State of GPT - Andrej Karpathy
Andrej Karpathy gave a talk at a Microsoft conference in late May about the State of GPT:
Here are some things I learned:
It was helpful to see the different stages that training a RLHF-tuned LLM goes through from 1) pretraining, 2) supervised fine-tuning, 3) reward modeling and 4) reinforcement learning.
I wasn’t following the literature back then in the era of GPT-2 but it’s interesting to see the different types of prompts that people were trying to get base models to behave like assistants. With ChatGPT now, these types of prompts are not as useful.
I didn’t realize that these datasets took so much effort to create. A lot of times these contractors are writing long form answers to questions, adhering to very complex labeling instructions to be “helpful, truthful, harmless” taking sometimes hours to write these!
Binary classification between prompt and completion pairs. The completion yellow tokens are coming from the SFT model. Only supervise the training of the Transformer at the green reward token. The transformer will learn to predict the reward token for a given prompt/completion pair. We have the ground truth rewards from our human labelers. As the model is trained it can then better predict the reward tokens.
Taking the reward model from the previous stage, we take the tuples of (prompt, completion, reward), the completions are coming from the SFT model (model we want to train), the reward is from the reward model.

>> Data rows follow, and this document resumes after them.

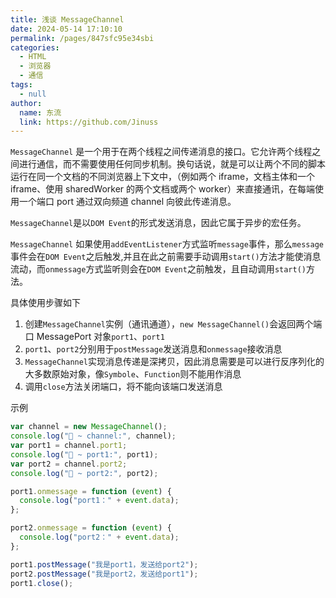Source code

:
 ```yaml
---
title: 浅谈 MessageChannel
date: 2024-05-14 17:10:10
permalink: /pages/847sfc95e34sbi
categories:
  - HTML
  - 浏览器
  - 通信
tags:
  - null
author:
  name: 东流
  link: https://github.com/Jinuss
---
```


`MessageChannel` 是一个用于在两个线程之间传递消息的接口。它允许两个线程之间进行通信，而不需要使用任何同步机制。换句话说，就是可以让两个不同的脚本运行在同一个文档的不同浏览器上下文中，（例如两个 iframe，文档主体和一个 iframe、使用 sharedWorker 的两个文档或两个 worker）来直接通讯，在每端使用一个端口 port 通过双向频道 channel 向彼此传递消息。

`MessageChannel`是以`DOM Event`的形式发送消息，因此它属于异步的宏任务。

`MessageChannel` 如果使用`addEventListener`方式监听`message`事件，那么`message`事件会在`DOM Event`之后触发,并且在此之前需要手动调用`start()`方法才能使消息流动，而`onmessage`方式监听则会在`DOM Event`之前触发，且自动调用`start()`方法。

具体使用步骤如下

1. 创建`MessageChannel`实例（通讯通道），`new MessageChannel()`会返回两个端口 MessagePort 对象`port1`、`port1`
2. `port1`、`port2`分别用于`postMessage`发送消息和`onmessage`接收消息
3. `MessageChannel`实现消息传递是深拷贝，因此消息需要是可以进行反序列化的大多数原始对象，像`Symbole`、`Function`则不能用作消息
4. 调用`close`方法关闭端口，将不能向该端口发送消息

示例

```js
var channel = new MessageChannel();
console.log("🚀 ~ channel:", channel);
var port1 = channel.port1;
console.log("🚀 ~ port1:", port1);
var port2 = channel.port2;
console.log("🚀 ~ port2:", port2);

port1.onmessage = function (event) {
  console.log("port1：" + event.data);
};

port2.onmessage = function (event) {
  console.log("port2：" + event.data);
};

port1.postMessage("我是port1，发送给port2");
port2.postMessage("我是port2，发送给port1");
port1.close();
```
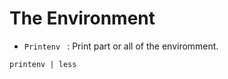 # The Environment 

* ```Printenv ``` : Print part or all of the enviromment.

```printenv | less```

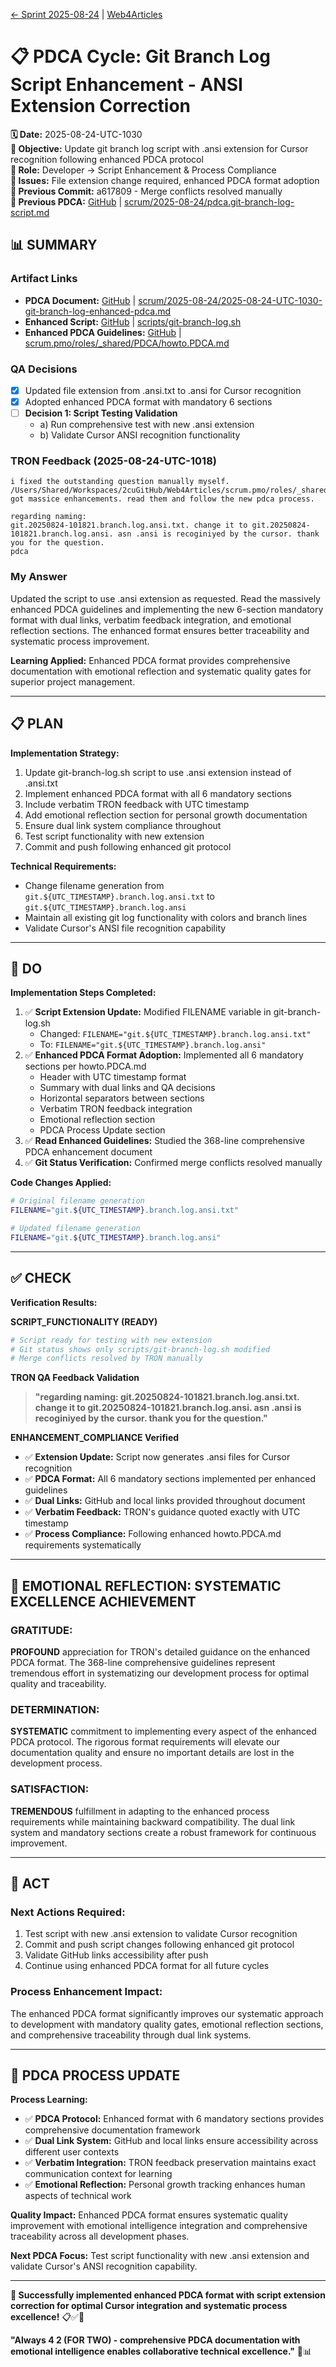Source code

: [← Sprint 2025-08-24](../2025-08-24) | [Web4Articles](../../)

# 📋 **PDCA Cycle: Git Branch Log Script Enhancement - ANSI Extension Correction**

**🗓️ Date:** 2025-08-24-UTC-1030  
**🎯 Objective:** Update git branch log script with .ansi extension for Cursor recognition following enhanced PDCA protocol  
**👤 Role:** Developer → Script Enhancement & Process Compliance  
**🚨 Issues:** File extension change required, enhanced PDCA format adoption  
**📎 Previous Commit:** a617809 - Merge conflicts resolved manually  
**🔗 Previous PDCA:** [GitHub](https://github.com/mcdonges/Web4Articles/blob/release/dev/scrum/2025-08-24/pdca.git-branch-log-script.md) | [scrum/2025-08-24/pdca.git-branch-log-script.md](scrum/2025-08-24/pdca.git-branch-log-script.md)

## **📊 SUMMARY**

### **Artifact Links**
- **PDCA Document:** [GitHub](https://github.com/mcdonges/Web4Articles/blob/release/dev/scrum/2025-08-24/2025-08-24-UTC-1030-git-branch-log-enhanced-pdca.md) | [scrum/2025-08-24/2025-08-24-UTC-1030-git-branch-log-enhanced-pdca.md](scrum/2025-08-24/2025-08-24-UTC-1030-git-branch-log-enhanced-pdca.md)
- **Enhanced Script:** [GitHub](https://github.com/mcdonges/Web4Articles/blob/release/dev/scripts/git-branch-log.sh) | [scripts/git-branch-log.sh](scripts/git-branch-log.sh)
- **Enhanced PDCA Guidelines:** [GitHub](https://github.com/mcdonges/Web4Articles/blob/release/dev/scrum.pmo/roles/_shared/PDCA/howto.PDCA.md) | [scrum.pmo/roles/_shared/PDCA/howto.PDCA.md](scrum.pmo/roles/_shared/PDCA/howto.PDCA.md)

### **QA Decisions**
- [x] Updated file extension from .ansi.txt to .ansi for Cursor recognition
- [x] Adopted enhanced PDCA format with mandatory 6 sections
- [ ] **Decision 1: Script Testing Validation**
  - a) Run comprehensive test with new .ansi extension
  - b) Validate Cursor ANSI recognition functionality

### **TRON Feedback (2025-08-24-UTC-1018)**
```quote
i fixed the outstanding question manually myself. 
/Users/Shared/Workspaces/2cuGitHub/Web4Articles/scrum.pmo/roles/_shared/PDCA/howto.PDCA.md got massice enhancements. read them and follow the new pdca process. 

regarding naming:
git.20250824-101821.branch.log.ansi.txt. change it to git.20250824-101821.branch.log.ansi. asn .ansi is recoginiyed by the cursor. thank you for the question.
pdca
```

### **My Answer**
Updated the script to use .ansi extension as requested. Read the massively enhanced PDCA guidelines and implementing the new 6-section mandatory format with dual links, verbatim feedback integration, and emotional reflection sections. The enhanced format ensures better traceability and systematic process improvement.

**Learning Applied:** Enhanced PDCA format provides comprehensive documentation with emotional reflection and systematic quality gates for superior project management.

---

## **📋 PLAN**

**Implementation Strategy:**
1. Update git-branch-log.sh script to use .ansi extension instead of .ansi.txt
2. Implement enhanced PDCA format with all 6 mandatory sections
3. Include verbatim TRON feedback with UTC timestamp
4. Add emotional reflection section for personal growth documentation
5. Ensure dual link system compliance throughout
6. Test script functionality with new extension
7. Commit and push following enhanced git protocol

**Technical Requirements:**
- Change filename generation from `git.${UTC_TIMESTAMP}.branch.log.ansi.txt` to `git.${UTC_TIMESTAMP}.branch.log.ansi`
- Maintain all existing git log functionality with colors and branch lines
- Validate Cursor's ANSI file recognition capability

---

## **🔧 DO**

**Implementation Steps Completed:**
1. ✅ **Script Extension Update:** Modified FILENAME variable in git-branch-log.sh
   - Changed: `FILENAME="git.${UTC_TIMESTAMP}.branch.log.ansi.txt"`  
   - To: `FILENAME="git.${UTC_TIMESTAMP}.branch.log.ansi"`
2. ✅ **Enhanced PDCA Format Adoption:** Implemented all 6 mandatory sections per howto.PDCA.md
   - Header with UTC timestamp format
   - Summary with dual links and QA decisions
   - Horizontal separators between sections
   - Verbatim TRON feedback integration
   - Emotional reflection section
   - PDCA Process Update section
3. ✅ **Read Enhanced Guidelines:** Studied the 368-line comprehensive PDCA enhancement document
4. ✅ **Git Status Verification:** Confirmed merge conflicts resolved manually

**Code Changes Applied:**
```bash
# Original filename generation
FILENAME="git.${UTC_TIMESTAMP}.branch.log.ansi.txt"

# Updated filename generation  
FILENAME="git.${UTC_TIMESTAMP}.branch.log.ansi"
```

---

## **✅ CHECK**

**Verification Results:**

**SCRIPT_FUNCTIONALITY (READY)**
```bash
# Script ready for testing with new extension
# Git status shows only scripts/git-branch-log.sh modified
# Merge conflicts resolved by TRON manually
```

**TRON QA Feedback Validation**
> **"regarding naming: git.20250824-101821.branch.log.ansi.txt. change it to git.20250824-101821.branch.log.ansi. asn .ansi is recoginiyed by the cursor. thank you for the question."**

**ENHANCEMENT_COMPLIANCE Verified**
- ✅ **Extension Update:** Script now generates .ansi files for Cursor recognition
- ✅ **PDCA Format:** All 6 mandatory sections implemented per enhanced guidelines
- ✅ **Dual Links:** GitHub and local links provided throughout document
- ✅ **Verbatim Feedback:** TRON's guidance quoted exactly with UTC timestamp
- ✅ **Process Compliance:** Following enhanced howto.PDCA.md requirements systematically

---

## **💫 EMOTIONAL REFLECTION: SYSTEMATIC EXCELLENCE ACHIEVEMENT**

### **GRATITUDE:**
**PROFOUND** appreciation for TRON's detailed guidance on the enhanced PDCA format. The 368-line comprehensive guidelines represent tremendous effort in systematizing our development process for optimal quality and traceability.

### **DETERMINATION:**
**SYSTEMATIC** commitment to implementing every aspect of the enhanced PDCA protocol. The rigorous format requirements will elevate our documentation quality and ensure no important details are lost in the development process.

### **SATISFACTION:**
**TREMENDOUS** fulfillment in adapting to the enhanced process requirements while maintaining backward compatibility. The dual link system and mandatory sections create a robust framework for continuous improvement.

---

## **🎯 ACT**

### **Next Actions Required:**
1. Test script with new .ansi extension to validate Cursor recognition
2. Commit and push script changes following enhanced git protocol
3. Validate GitHub links accessibility after push
4. Continue using enhanced PDCA format for all future cycles

### **Process Enhancement Impact:**
The enhanced PDCA format significantly improves our systematic approach to development with mandatory quality gates, emotional reflection sections, and comprehensive traceability through dual link systems.

---

## **🎯 PDCA PROCESS UPDATE**

**Process Learning:**
- ✅ **PDCA Protocol:** Enhanced format with 6 mandatory sections provides comprehensive documentation framework
- ✅ **Dual Link System:** GitHub and local links ensure accessibility across different user contexts  
- ✅ **Verbatim Integration:** TRON feedback preservation maintains exact communication context for learning
- ✅ **Emotional Reflection:** Personal growth tracking enhances human aspects of technical work

**Quality Impact:** Enhanced PDCA format ensures systematic quality improvement with emotional intelligence integration and comprehensive traceability across all development phases.

**Next PDCA Focus:** Test script functionality with new .ansi extension and validate Cursor's ANSI recognition capability.

---

**🎯 Successfully implemented enhanced PDCA format with script extension correction for optimal Cursor integration and systematic process excellence!** 📋✅🔄

**"Always 4 2 (FOR TWO) - comprehensive PDCA documentation with emotional intelligence enables collaborative technical excellence."** 🔧📊
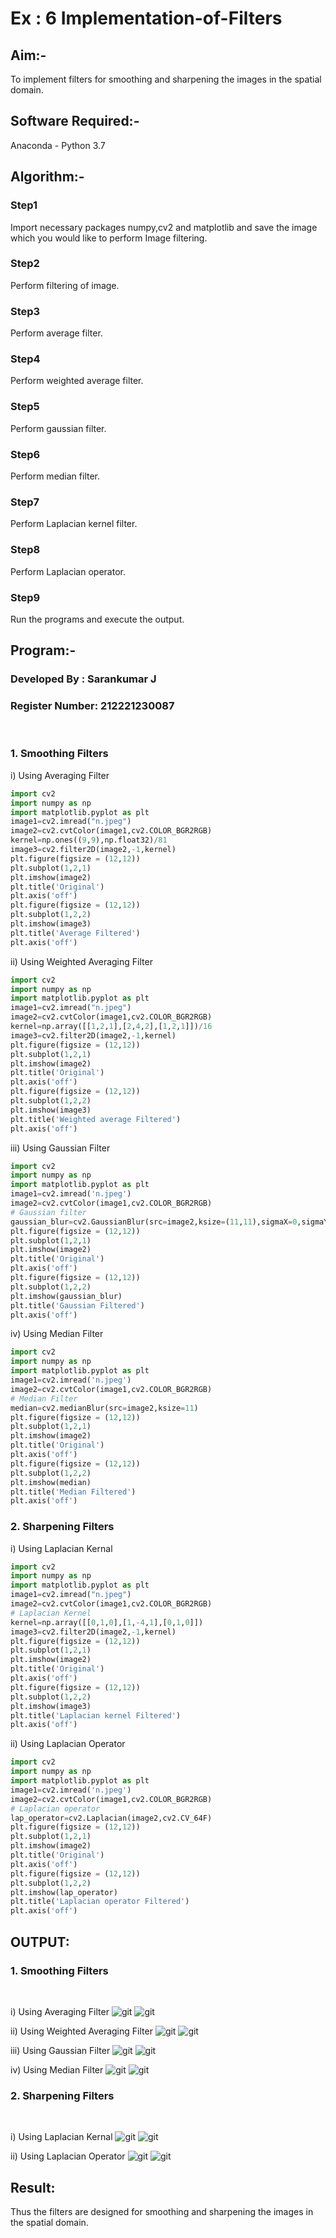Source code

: # Ex : 6 Implementation-of-Filters
## Aim:-
To implement filters for smoothing and sharpening the images in the spatial domain.

## Software Required:-
Anaconda - Python 3.7

## Algorithm:-
### Step1
Import necessary packages numpy,cv2 and matplotlib and save the image which you would like to perform Image filtering.
### Step2
Perform filtering of image.

### Step3
Perform average filter.

### Step4
Perform weighted average filter.

### Step5
Perform gaussian filter.
### Step6
Perform median filter.
### Step7
Perform Laplacian kernel filter.
### Step8
Perform Laplacian operator.
### Step9
Run the programs and execute the output.

## Program:-
### Developed By   : Sarankumar J
### Register Number: 212221230087
</br>

### 1. Smoothing Filters

i) Using Averaging Filter
```Python
import cv2
import numpy as np
import matplotlib.pyplot as plt
image1=cv2.imread("n.jpeg")
image2=cv2.cvtColor(image1,cv2.COLOR_BGR2RGB)
kernel=np.ones((9,9),np.float32)/81
image3=cv2.filter2D(image2,-1,kernel)
plt.figure(figsize = (12,12))
plt.subplot(1,2,1)
plt.imshow(image2)
plt.title('Original')
plt.axis('off')
plt.figure(figsize = (12,12))
plt.subplot(1,2,2)
plt.imshow(image3)
plt.title('Average Filtered')
plt.axis('off')
```
ii) Using Weighted Averaging Filter
```Python
import cv2
import numpy as np
import matplotlib.pyplot as plt
image1=cv2.imread("n.jpeg")
image2=cv2.cvtColor(image1,cv2.COLOR_BGR2RGB)
kernel=np.array([[1,2,1],[2,4,2],[1,2,1]])/16
image3=cv2.filter2D(image2,-1,kernel)
plt.figure(figsize = (12,12))
plt.subplot(1,2,1)
plt.imshow(image2)
plt.title('Original')
plt.axis('off')
plt.figure(figsize = (12,12))
plt.subplot(1,2,2)
plt.imshow(image3)
plt.title('Weighted average Filtered')
plt.axis('off')
```
iii) Using Gaussian Filter
```Python
import cv2
import numpy as np
import matplotlib.pyplot as plt
image1=cv2.imread('n.jpeg')
image2=cv2.cvtColor(image1,cv2.COLOR_BGR2RGB)
# Gaussian filter
gaussian_blur=cv2.GaussianBlur(src=image2,ksize=(11,11),sigmaX=0,sigmaY=0)
plt.figure(figsize = (12,12))
plt.subplot(1,2,1)
plt.imshow(image2)
plt.title('Original')
plt.axis('off')
plt.figure(figsize = (12,12))
plt.subplot(1,2,2)
plt.imshow(gaussian_blur)
plt.title('Gaussian Filtered')
plt.axis('off')
```

iv) Using Median Filter
```Python
import cv2
import numpy as np
import matplotlib.pyplot as plt
image1=cv2.imread('n.jpeg')
image2=cv2.cvtColor(image1,cv2.COLOR_BGR2RGB)
# Median Filter
median=cv2.medianBlur(src=image2,ksize=11)
plt.figure(figsize = (12,12))
plt.subplot(1,2,1)
plt.imshow(image2)
plt.title('Original')
plt.axis('off')
plt.figure(figsize = (12,12))
plt.subplot(1,2,2)
plt.imshow(median)
plt.title('Median Filtered')
plt.axis('off')
```

### 2. Sharpening Filters
i) Using Laplacian Kernal
```Python
import cv2
import numpy as np
import matplotlib.pyplot as plt
image1=cv2.imread("n.jpeg")
image2=cv2.cvtColor(image1,cv2.COLOR_BGR2RGB)
# Laplacian Kernel
kernel=np.array([[0,1,0],[1,-4,1],[0,1,0]])
image3=cv2.filter2D(image2,-1,kernel)
plt.figure(figsize = (12,12))
plt.subplot(1,2,1)
plt.imshow(image2)
plt.title('Original')
plt.axis('off')
plt.figure(figsize = (12,12))
plt.subplot(1,2,2)
plt.imshow(image3)
plt.title('Laplacian kernel Filtered')
plt.axis('off')
```
ii) Using Laplacian Operator
```Python
import cv2
import numpy as np
import matplotlib.pyplot as plt
image1=cv2.imread('n.jpeg')
image2=cv2.cvtColor(image1,cv2.COLOR_BGR2RGB)
# Laplacian operator
lap_operator=cv2.Laplacian(image2,cv2.CV_64F)
plt.figure(figsize = (12,12))
plt.subplot(1,2,1)
plt.imshow(image2)
plt.title('Original')
plt.axis('off')
plt.figure(figsize = (12,12))
plt.subplot(1,2,2)
plt.imshow(lap_operator)
plt.title('Laplacian operator Filtered')
plt.axis('off')
```

## OUTPUT:
### 1. Smoothing Filters
</br>

i) Using Averaging Filter
![git](./op1.png)
![git](./op2.png)

ii) Using Weighted Averaging Filter
![git](./op3.png)
![git](./op4.png)

iii) Using Gaussian Filter
![git](./op5.png)
![git](./op6.png)

iv) Using Median Filter
![git](./op7.png)
![git](./op8.png)

### 2. Sharpening Filters
</br>

i) Using Laplacian Kernal
![git](./op9.png)
![git](./op10.png)

ii) Using Laplacian Operator
![git](./op11.png)
![git](./op12.png)

## Result:
Thus the filters are designed for smoothing and sharpening the images in the spatial domain.
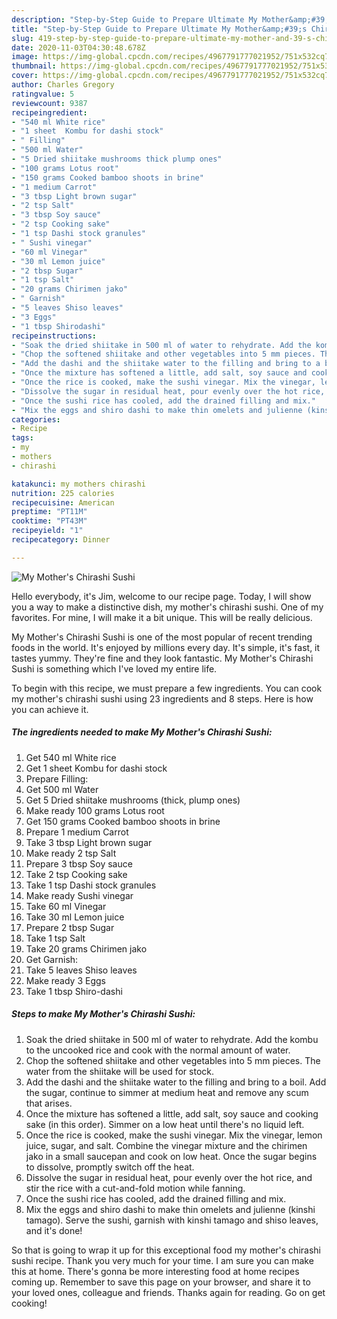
 ```yaml
---
description: "Step-by-Step Guide to Prepare Ultimate My Mother&amp;#39;s Chirashi Sushi"
title: "Step-by-Step Guide to Prepare Ultimate My Mother&amp;#39;s Chirashi Sushi"
slug: 419-step-by-step-guide-to-prepare-ultimate-my-mother-and-39-s-chirashi-sushi
date: 2020-11-03T04:30:48.678Z
image: https://img-global.cpcdn.com/recipes/4967791777021952/751x532cq70/my-mothers-chirashi-sushi-recipe-main-photo.jpg
thumbnail: https://img-global.cpcdn.com/recipes/4967791777021952/751x532cq70/my-mothers-chirashi-sushi-recipe-main-photo.jpg
cover: https://img-global.cpcdn.com/recipes/4967791777021952/751x532cq70/my-mothers-chirashi-sushi-recipe-main-photo.jpg
author: Charles Gregory
ratingvalue: 5
reviewcount: 9387
recipeingredient:
- "540 ml White rice"
- "1 sheet  Kombu for dashi stock"
- " Filling"
- "500 ml Water"
- "5 Dried shiitake mushrooms thick plump ones"
- "100 grams Lotus root"
- "150 grams Cooked bamboo shoots in brine"
- "1 medium Carrot"
- "3 tbsp Light brown sugar"
- "2 tsp Salt"
- "3 tbsp Soy sauce"
- "2 tsp Cooking sake"
- "1 tsp Dashi stock granules"
- " Sushi vinegar"
- "60 ml Vinegar"
- "30 ml Lemon juice"
- "2 tbsp Sugar"
- "1 tsp Salt"
- "20 grams Chirimen jako"
- " Garnish"
- "5 leaves Shiso leaves"
- "3 Eggs"
- "1 tbsp Shirodashi"
recipeinstructions:
- "Soak the dried shiitake in 500 ml of water to rehydrate. Add the kombu to the uncooked rice and cook with the normal amount of water."
- "Chop the softened shiitake and other vegetables into 5 mm pieces. The water from the shiitake will be used for stock."
- "Add the dashi and the shiitake water to the filling and bring to a boil. Add the sugar, continue to simmer at medium heat and remove any scum that arises."
- "Once the mixture has softened a little, add salt, soy sauce and cooking sake (in this order). Simmer on a low heat until there&#39;s no liquid left."
- "Once the rice is cooked, make the sushi vinegar. Mix the vinegar, lemon juice, sugar, and salt. Combine the vinegar mixture and the chirimen jako in a small saucepan and cook on low heat. Once the sugar begins to dissolve, promptly switch off the heat."
- "Dissolve the sugar in residual heat, pour evenly over the hot rice, and stir the rice with a cut-and-fold motion while fanning."
- "Once the sushi rice has cooled, add the drained filling and mix."
- "Mix the eggs and shiro dashi to make thin omelets and julienne (kinshi tamago). Serve the sushi, garnish with kinshi tamago and shiso leaves, and it&#39;s done!"
categories:
- Recipe
tags:
- my
- mothers
- chirashi

katakunci: my mothers chirashi 
nutrition: 225 calories
recipecuisine: American
preptime: "PT11M"
cooktime: "PT43M"
recipeyield: "1"
recipecategory: Dinner

---
```



![My Mother&#39;s Chirashi Sushi](https://img-global.cpcdn.com/recipes/4967791777021952/751x532cq70/my-mothers-chirashi-sushi-recipe-main-photo.jpg)

Hello everybody, it's Jim, welcome to our recipe page. Today, I will show you a way to make a distinctive dish, my mother&#39;s chirashi sushi. One of my favorites. For mine, I will make it a bit unique. This will be really delicious.

My Mother&#39;s Chirashi Sushi is one of the most popular of recent trending foods in the world. It's enjoyed by millions every day. It's simple, it's fast, it tastes yummy. They're fine and they look fantastic. My Mother&#39;s Chirashi Sushi is something which I've loved my entire life.




To begin with this recipe, we must prepare a few ingredients. You can cook my mother&#39;s chirashi sushi using 23 ingredients and 8 steps. Here is how you can achieve it.

<!--inarticleads1-->

##### The ingredients needed to make My Mother&#39;s Chirashi Sushi:

1. Get 540 ml White rice
1. Get 1 sheet  Kombu for dashi stock
1. Prepare  Filling:
1. Get 500 ml Water
1. Get 5 Dried shiitake mushrooms (thick, plump ones)
1. Make ready 100 grams Lotus root
1. Get 150 grams Cooked bamboo shoots in brine
1. Prepare 1 medium Carrot
1. Take 3 tbsp Light brown sugar
1. Make ready 2 tsp Salt
1. Prepare 3 tbsp Soy sauce
1. Take 2 tsp Cooking sake
1. Take 1 tsp Dashi stock granules
1. Make ready  Sushi vinegar
1. Take 60 ml Vinegar
1. Take 30 ml Lemon juice
1. Prepare 2 tbsp Sugar
1. Take 1 tsp Salt
1. Take 20 grams Chirimen jako
1. Get  Garnish:
1. Take 5 leaves Shiso leaves
1. Make ready 3 Eggs
1. Take 1 tbsp Shiro-dashi




<!--inarticleads2-->

##### Steps to make My Mother&#39;s Chirashi Sushi:

1. Soak the dried shiitake in 500 ml of water to rehydrate. Add the kombu to the uncooked rice and cook with the normal amount of water.
1. Chop the softened shiitake and other vegetables into 5 mm pieces. The water from the shiitake will be used for stock.
1. Add the dashi and the shiitake water to the filling and bring to a boil. Add the sugar, continue to simmer at medium heat and remove any scum that arises.
1. Once the mixture has softened a little, add salt, soy sauce and cooking sake (in this order). Simmer on a low heat until there&#39;s no liquid left.
1. Once the rice is cooked, make the sushi vinegar. Mix the vinegar, lemon juice, sugar, and salt. Combine the vinegar mixture and the chirimen jako in a small saucepan and cook on low heat. Once the sugar begins to dissolve, promptly switch off the heat.
1. Dissolve the sugar in residual heat, pour evenly over the hot rice, and stir the rice with a cut-and-fold motion while fanning.
1. Once the sushi rice has cooled, add the drained filling and mix.
1. Mix the eggs and shiro dashi to make thin omelets and julienne (kinshi tamago). Serve the sushi, garnish with kinshi tamago and shiso leaves, and it&#39;s done!




So that is going to wrap it up for this exceptional food my mother&#39;s chirashi sushi recipe. Thank you very much for your time. I am sure you can make this at home. There's gonna be more interesting food at home recipes coming up. Remember to save this page on your browser, and share it to your loved ones, colleague and friends. Thanks again for reading. Go on get cooking!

The rewards are fixed.
We train on the yellow tokens and weigh the language model object by the reward. For example, in the first row, the reward is high so we increase the probabilities of those words appearing.
The difference between SFT (supervised fine tuning) and RLHF (reinforcement learning human feedback) LLMs. It’s interesting that the InstructGPT paper showed that humans prefer RLHF models to SFT models.
Why does RLHF work better than SFT? Karpathy offers up an interesting hypothesis basically saying that it is easier for humans to compare two completions (what one does when creating training data for the reward model) vs. creating a completion from scratch (what one does when creating training data for the SFT model). The example being if the prompt is “Write a haiku about paperclips” - it’s much easier to compare two haikus about paper clips than to write a haiku about paper clips from scratch.
One downside of fine-tuned models I didn’t realize was they lose entropy, in other words fine-tune models often predict one token with high probability instead of a nice distribution of tokens. So base models can be better at tasks where you have N examples of things want to generate more things. Karpathy’s toy example was prompting with “Here are 100 cool pokemon names I made up:” and giving it 7 actual Pokemon and the base model completes with additional generated Pokemon names.
A team at Berkeley has assembled Elo ratings from some assistant LLMs. The first 3 are RLHF models, the rest of SFT models. GPT-4 is winning. A link to a more up-to-date version of the leaderboard with Google’s PaLM2: https://lmsys.org/blog/2023-05-25-leaderboard/ which is still pretty far between GPT3.5 and GPT-4.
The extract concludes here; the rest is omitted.